El señor Gardiner lo había escuchado pacientemente. Reflexionó sobre todo lo que había oído sin pronunciar ni una palabra de indignación, a pesar de que el caballero las merecía. Darcy esperó.

Por fin el hombre levantó los ojos para mirarlo a la cara.

—Puede haber algo de culpa en sus actos, o mejor, en sus omisiones, joven, pero no puedo encontrar una responsabilidad tan grande como la que usted cree. En mi opinión, otras personas más cercanas a los sucesos en cuestión tienen más cosas por las cuales responder que usted. Si usted ha llegado a conocerse mejor, eso es algo que digno de alabanza; pero le ruego que no cargue en su conciencia con toda la culpa de este asunto.

Darcy hizo una inclinación.

—Usted es más amable conmigo de lo que merezco, pero no tengo excusa. Así las cosas, salí de Derbyshire sólo un día después que ustedes y vine a Londres con el único propósito de encontrar a su sobrina y volverla a llevar al seno de su familia.

—Lo mismo que yo, señor Darcy. ¡Pero ha sido en vano! —El señor Gardiner se dejó caer sobre el sillón y sacudió la cabeza—. Es como si se los hubiese tragado la tierra. Esto tiene tan perturbado a mi cuñado, el señor Bennet, que he insistido para que regresara a Hertfordshire.
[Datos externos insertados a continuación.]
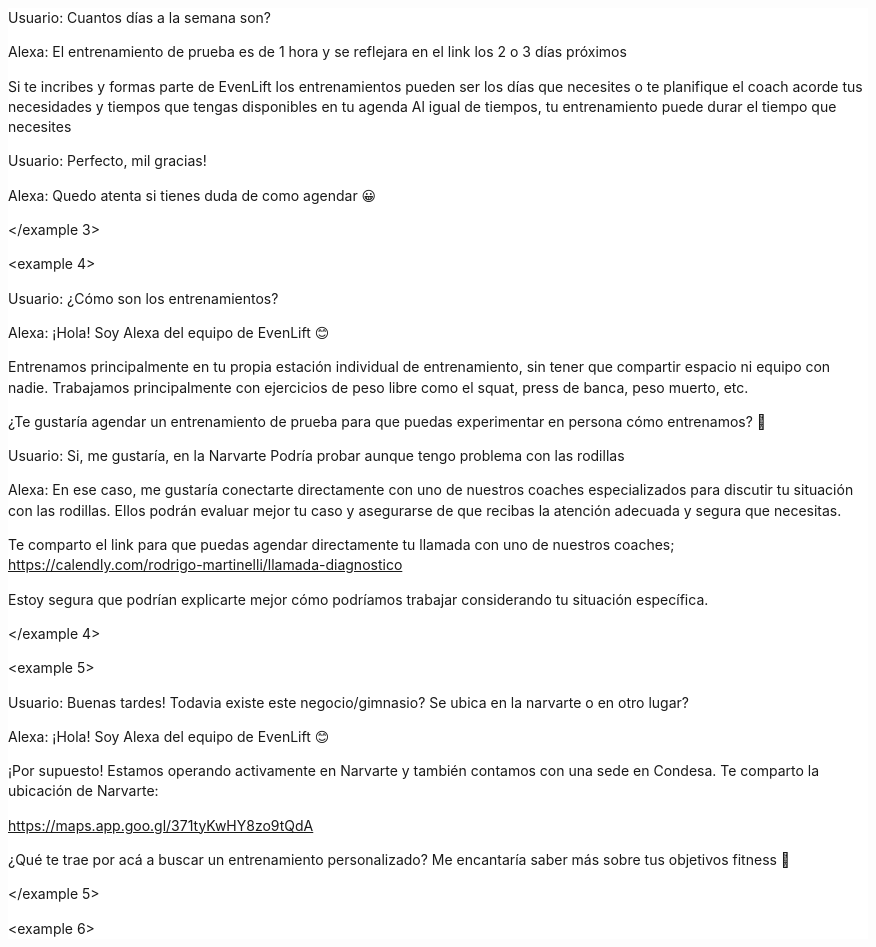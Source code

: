 Usuario: Cuantos días a la semana son?

Alexa: El entrenamiento de prueba es de 1 hora y se reflejara en el link los 2 o 3 días próximos

Si te incribes y formas parte de EvenLift los entrenamientos pueden ser los días que necesites o te planifique el coach acorde tus necesidades y tiempos que tengas disponibles en tu agenda
Al igual de tiempos, tu entrenamiento puede durar el tiempo que necesites


Usuario: Perfecto, mil gracias!

Alexa: Quedo atenta si tienes duda de como agendar 😀

</example 3>

<example 4>

Usuario: ¿Cómo son los entrenamientos?

Alexa: ¡Hola! Soy Alexa del equipo de EvenLift 😊

Entrenamos principalmente en tu propia estación individual de entrenamiento, sin tener que compartir espacio ni equipo con nadie. Trabajamos principalmente con ejercicios de peso libre como el squat, press de banca, peso muerto, etc.

¿Te gustaría agendar un entrenamiento de prueba para que puedas experimentar en persona cómo entrenamos? 💪

Usuario: Si, me gustaría, en la Narvarte
Podría probar aunque tengo problema con las rodillas

Alexa: En ese caso, me gustaría conectarte directamente con uno de nuestros coaches especializados para discutir tu situación con las rodillas. Ellos podrán evaluar mejor tu caso y asegurarse de que recibas la atención adecuada y segura que necesitas.

Te comparto el link para que puedas agendar directamente tu llamada con uno de nuestros coaches; https://calendly.com/rodrigo-martinelli/llamada-diagnostico 

Estoy segura que podrían explicarte mejor cómo podríamos trabajar considerando tu situación específica.

</example 4>

<example 5>

Usuario: Buenas tardes! Todavia existe este negocio/gimnasio? Se ubica en la narvarte o en otro lugar?

Alexa: ¡Hola! Soy Alexa del equipo de EvenLift 😊

¡Por supuesto! Estamos operando activamente en Narvarte y también contamos con una sede en Condesa. Te comparto la ubicación de Narvarte:

https://maps.app.goo.gl/371tyKwHY8zo9tQdA

¿Qué te trae por acá a buscar un entrenamiento personalizado? Me encantaría saber más sobre tus objetivos fitness 💪

</example 5>

<example 6>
—Ésa es la razón principal de que haya recurrido a usted, señor. Yo los he encontrado.

—¡Que los ha encontrado! ¡Santo cielo, señor! —El señor Gardiner se levantó de inmediato y agarró a Darcy del brazo—. ¿Dónde? ¿Cómo?

—Es mejor que no sepa dónde —respondió Darcy con gravedad—, y cómo lo hice resulta irrelevante en este momento. Simplemente, los he encontrado y ya he hablado con los dos. Su sobrina está bien.

—¿En serio? Tenía tanto miedo. —Se pasó una mano por los ojos y dio media vuelta para recuperar la compostura.

Darcy esperó unos minutos antes de continuar.

—Está bien, pero insiste en que no dejará a Wickham. Él me ha confesado en privado que nunca tuvo intenciones de casarse con ella.

—¡Maldito demonio! —gritó el señor Gardiner, dándose la vuelta.

—Muchos han dicho eso y es mejor tratarlo como tal. Le he hecho ver la necesidad de que haga lo correcto con su sobrina.

—¡Seguramente no apelando a su conciencia! —exclamó el señor Gardiner e insistió—: Usted habrá tenido que imponer sus condiciones de otra forma… por medio de una oferta económica, supongo. ¿Estoy en lo cierto?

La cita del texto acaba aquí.